(Stored data entries)
——

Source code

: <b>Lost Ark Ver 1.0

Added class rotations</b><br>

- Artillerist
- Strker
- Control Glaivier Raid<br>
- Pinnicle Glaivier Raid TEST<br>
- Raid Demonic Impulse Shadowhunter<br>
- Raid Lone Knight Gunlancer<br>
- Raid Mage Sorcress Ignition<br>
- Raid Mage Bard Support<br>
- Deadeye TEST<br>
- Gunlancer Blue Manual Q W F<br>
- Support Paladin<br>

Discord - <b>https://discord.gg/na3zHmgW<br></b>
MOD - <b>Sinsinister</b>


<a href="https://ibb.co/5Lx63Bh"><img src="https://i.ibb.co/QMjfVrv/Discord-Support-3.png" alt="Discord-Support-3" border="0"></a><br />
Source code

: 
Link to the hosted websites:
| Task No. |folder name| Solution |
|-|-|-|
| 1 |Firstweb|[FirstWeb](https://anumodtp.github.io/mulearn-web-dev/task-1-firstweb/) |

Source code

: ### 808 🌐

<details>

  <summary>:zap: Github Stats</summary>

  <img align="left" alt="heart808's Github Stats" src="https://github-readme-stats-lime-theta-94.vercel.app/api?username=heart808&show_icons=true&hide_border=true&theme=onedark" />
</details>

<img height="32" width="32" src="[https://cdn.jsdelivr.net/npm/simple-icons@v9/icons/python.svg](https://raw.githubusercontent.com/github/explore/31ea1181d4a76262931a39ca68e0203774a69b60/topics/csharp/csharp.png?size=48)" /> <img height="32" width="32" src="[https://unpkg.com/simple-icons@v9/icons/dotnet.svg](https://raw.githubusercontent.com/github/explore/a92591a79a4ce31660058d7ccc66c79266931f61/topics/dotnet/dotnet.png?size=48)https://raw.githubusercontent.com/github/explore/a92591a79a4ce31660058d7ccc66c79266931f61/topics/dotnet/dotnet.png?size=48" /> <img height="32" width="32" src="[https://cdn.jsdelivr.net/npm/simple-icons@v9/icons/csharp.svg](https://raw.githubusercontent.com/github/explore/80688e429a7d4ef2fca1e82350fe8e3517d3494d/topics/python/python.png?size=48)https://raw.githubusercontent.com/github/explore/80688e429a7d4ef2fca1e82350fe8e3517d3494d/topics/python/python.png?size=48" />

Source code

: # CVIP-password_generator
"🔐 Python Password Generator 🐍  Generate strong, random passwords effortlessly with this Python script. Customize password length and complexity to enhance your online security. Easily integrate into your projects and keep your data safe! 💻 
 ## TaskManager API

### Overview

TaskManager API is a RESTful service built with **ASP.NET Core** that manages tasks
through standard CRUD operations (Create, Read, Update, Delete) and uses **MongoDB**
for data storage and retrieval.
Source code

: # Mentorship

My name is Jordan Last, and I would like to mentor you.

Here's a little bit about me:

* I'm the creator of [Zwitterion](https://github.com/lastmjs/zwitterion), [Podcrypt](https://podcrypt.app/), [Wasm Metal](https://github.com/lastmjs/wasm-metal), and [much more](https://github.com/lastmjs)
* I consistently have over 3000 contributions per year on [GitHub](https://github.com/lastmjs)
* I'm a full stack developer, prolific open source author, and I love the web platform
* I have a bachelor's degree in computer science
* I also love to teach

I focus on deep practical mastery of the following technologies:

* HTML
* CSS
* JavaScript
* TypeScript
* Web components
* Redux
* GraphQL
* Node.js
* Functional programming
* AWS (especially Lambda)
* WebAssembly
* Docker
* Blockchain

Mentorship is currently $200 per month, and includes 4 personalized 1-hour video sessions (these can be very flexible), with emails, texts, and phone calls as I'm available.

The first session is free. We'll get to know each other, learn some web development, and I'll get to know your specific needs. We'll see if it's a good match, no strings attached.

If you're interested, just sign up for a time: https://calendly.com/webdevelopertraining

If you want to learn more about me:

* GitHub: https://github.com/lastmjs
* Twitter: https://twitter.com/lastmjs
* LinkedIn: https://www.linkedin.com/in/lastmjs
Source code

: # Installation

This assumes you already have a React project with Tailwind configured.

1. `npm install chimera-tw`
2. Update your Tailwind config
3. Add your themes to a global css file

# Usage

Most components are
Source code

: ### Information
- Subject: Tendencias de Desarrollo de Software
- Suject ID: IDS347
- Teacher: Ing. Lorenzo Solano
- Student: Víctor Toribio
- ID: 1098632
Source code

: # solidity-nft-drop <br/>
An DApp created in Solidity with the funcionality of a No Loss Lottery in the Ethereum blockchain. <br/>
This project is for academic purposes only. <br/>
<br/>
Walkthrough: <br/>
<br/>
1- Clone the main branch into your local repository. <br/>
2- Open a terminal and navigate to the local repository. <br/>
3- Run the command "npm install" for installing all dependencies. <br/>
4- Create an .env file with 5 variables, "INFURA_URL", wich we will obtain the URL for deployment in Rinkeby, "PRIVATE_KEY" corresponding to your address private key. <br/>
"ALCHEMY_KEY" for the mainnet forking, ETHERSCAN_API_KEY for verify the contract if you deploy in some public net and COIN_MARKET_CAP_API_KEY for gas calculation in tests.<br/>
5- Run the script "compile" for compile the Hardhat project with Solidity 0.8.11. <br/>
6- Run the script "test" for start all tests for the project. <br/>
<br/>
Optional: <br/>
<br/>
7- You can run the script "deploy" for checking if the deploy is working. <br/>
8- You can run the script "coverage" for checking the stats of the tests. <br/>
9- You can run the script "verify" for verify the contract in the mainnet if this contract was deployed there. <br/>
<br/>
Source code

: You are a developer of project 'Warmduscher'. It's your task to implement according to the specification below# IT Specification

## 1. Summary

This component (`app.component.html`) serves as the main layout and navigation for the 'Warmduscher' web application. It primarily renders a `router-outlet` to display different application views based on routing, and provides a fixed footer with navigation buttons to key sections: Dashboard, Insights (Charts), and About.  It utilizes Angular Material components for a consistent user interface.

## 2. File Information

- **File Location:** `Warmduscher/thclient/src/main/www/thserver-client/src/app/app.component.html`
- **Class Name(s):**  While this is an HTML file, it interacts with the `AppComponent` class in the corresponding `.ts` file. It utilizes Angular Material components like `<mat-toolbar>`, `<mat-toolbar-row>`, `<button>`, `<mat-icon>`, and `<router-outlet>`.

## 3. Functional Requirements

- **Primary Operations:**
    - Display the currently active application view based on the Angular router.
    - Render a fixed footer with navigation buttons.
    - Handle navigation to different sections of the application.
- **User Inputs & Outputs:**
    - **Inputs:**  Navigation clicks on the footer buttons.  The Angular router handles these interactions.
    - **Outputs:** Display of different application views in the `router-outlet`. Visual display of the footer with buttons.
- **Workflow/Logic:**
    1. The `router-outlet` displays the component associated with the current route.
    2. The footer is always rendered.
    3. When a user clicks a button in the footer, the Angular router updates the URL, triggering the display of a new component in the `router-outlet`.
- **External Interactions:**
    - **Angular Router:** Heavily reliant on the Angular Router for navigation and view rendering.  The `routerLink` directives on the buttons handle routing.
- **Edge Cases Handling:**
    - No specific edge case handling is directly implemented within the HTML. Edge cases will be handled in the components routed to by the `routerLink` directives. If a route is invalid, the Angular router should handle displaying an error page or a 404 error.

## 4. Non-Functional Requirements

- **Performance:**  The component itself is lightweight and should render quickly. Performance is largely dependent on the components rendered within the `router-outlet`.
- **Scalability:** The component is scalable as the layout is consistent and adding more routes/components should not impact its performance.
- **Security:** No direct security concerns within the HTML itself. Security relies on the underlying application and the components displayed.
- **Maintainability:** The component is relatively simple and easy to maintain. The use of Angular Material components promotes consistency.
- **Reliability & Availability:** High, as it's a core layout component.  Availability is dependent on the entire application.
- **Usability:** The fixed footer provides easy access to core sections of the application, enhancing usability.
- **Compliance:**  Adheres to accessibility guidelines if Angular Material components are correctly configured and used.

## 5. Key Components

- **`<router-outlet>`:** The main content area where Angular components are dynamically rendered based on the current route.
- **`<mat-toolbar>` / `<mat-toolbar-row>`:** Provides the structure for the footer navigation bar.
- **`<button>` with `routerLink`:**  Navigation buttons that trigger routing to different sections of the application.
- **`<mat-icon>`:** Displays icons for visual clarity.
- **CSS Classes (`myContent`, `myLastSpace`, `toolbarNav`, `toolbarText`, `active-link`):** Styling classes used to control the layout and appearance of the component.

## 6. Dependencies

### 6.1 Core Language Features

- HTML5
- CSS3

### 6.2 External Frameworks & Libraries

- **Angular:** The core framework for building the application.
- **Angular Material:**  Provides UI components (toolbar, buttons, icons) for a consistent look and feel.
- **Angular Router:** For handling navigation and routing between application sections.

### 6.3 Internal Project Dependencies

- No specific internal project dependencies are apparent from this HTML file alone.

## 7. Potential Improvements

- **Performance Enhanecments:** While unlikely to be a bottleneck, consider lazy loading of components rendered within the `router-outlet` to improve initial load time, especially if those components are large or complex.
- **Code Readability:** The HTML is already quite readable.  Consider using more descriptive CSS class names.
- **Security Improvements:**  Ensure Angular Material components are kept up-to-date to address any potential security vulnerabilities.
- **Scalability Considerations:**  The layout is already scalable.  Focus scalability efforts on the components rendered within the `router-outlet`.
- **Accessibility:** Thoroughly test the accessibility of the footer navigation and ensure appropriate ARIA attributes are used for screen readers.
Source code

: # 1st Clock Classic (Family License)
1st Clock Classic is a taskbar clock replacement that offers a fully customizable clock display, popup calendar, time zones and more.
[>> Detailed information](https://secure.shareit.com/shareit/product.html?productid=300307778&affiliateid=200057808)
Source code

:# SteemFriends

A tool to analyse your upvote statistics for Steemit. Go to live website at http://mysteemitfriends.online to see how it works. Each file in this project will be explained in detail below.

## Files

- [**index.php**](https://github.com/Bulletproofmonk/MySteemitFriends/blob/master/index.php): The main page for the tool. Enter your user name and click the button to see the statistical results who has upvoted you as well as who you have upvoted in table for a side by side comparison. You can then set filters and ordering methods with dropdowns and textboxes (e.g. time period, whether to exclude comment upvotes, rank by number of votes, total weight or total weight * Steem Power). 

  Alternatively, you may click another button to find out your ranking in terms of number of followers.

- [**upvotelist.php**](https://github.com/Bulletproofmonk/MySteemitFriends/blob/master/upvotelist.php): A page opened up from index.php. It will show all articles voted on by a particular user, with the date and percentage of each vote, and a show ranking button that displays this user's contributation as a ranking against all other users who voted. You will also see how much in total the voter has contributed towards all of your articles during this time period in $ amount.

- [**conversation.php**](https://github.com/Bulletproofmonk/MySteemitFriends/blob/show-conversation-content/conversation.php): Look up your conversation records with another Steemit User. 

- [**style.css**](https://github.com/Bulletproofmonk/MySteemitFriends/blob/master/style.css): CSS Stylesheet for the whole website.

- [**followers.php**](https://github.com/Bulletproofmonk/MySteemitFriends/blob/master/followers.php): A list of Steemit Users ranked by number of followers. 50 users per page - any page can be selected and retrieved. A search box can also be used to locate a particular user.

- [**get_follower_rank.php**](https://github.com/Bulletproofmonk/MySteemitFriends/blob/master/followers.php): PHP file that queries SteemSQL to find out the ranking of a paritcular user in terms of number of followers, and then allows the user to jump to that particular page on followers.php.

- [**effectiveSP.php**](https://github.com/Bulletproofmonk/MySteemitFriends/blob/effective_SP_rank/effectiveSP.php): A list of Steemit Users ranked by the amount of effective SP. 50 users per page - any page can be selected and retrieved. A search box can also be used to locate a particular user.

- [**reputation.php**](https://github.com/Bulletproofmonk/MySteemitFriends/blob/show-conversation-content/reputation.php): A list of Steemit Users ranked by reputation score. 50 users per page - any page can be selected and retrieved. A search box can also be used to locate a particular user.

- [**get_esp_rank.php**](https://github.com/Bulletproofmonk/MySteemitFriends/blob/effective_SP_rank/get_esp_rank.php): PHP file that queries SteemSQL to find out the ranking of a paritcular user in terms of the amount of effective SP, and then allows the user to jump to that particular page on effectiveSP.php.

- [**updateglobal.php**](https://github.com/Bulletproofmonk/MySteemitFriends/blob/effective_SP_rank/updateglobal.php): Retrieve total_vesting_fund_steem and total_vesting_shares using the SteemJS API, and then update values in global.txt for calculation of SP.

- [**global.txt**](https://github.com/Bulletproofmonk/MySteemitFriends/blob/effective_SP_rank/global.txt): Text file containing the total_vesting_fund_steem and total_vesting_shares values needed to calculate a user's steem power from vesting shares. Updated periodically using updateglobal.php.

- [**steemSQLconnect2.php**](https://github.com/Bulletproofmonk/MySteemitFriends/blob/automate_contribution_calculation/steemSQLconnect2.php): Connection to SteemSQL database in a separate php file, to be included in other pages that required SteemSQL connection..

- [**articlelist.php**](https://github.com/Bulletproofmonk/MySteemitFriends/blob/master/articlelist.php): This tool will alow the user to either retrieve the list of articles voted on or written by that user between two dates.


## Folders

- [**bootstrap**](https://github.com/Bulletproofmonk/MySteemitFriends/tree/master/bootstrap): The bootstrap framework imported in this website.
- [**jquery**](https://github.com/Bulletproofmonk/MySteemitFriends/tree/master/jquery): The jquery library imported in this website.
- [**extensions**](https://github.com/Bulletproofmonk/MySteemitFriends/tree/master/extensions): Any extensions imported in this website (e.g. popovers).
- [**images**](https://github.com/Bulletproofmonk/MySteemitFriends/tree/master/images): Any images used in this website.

——

◆ What to produce: Copy out only the lines above from the one with "- Artillerist" to the one with "MOD - <b>Sinsinister</b>", inclusive, exactly as they stand.

◆ Completed exercise:
- Artillerist
- Strker
- Control Glaivier Raid<br>
- Pinnicle Glaivier Raid TEST<br>
- Raid Demonic Impulse Shadowhunter<br>
- Raid Lone Knight Gunlancer<br>
- Raid Mage Sorcress Ignition<br>
- Raid Mage Bard Support<br>
- Deadeye TEST<br>
- Gunlancer Blue Manual Q W F<br>
- Support Paladin<br>

Discord - <b>https://discord.gg/na3zHmgW<br></b>
MOD - <b>Sinsinister</b>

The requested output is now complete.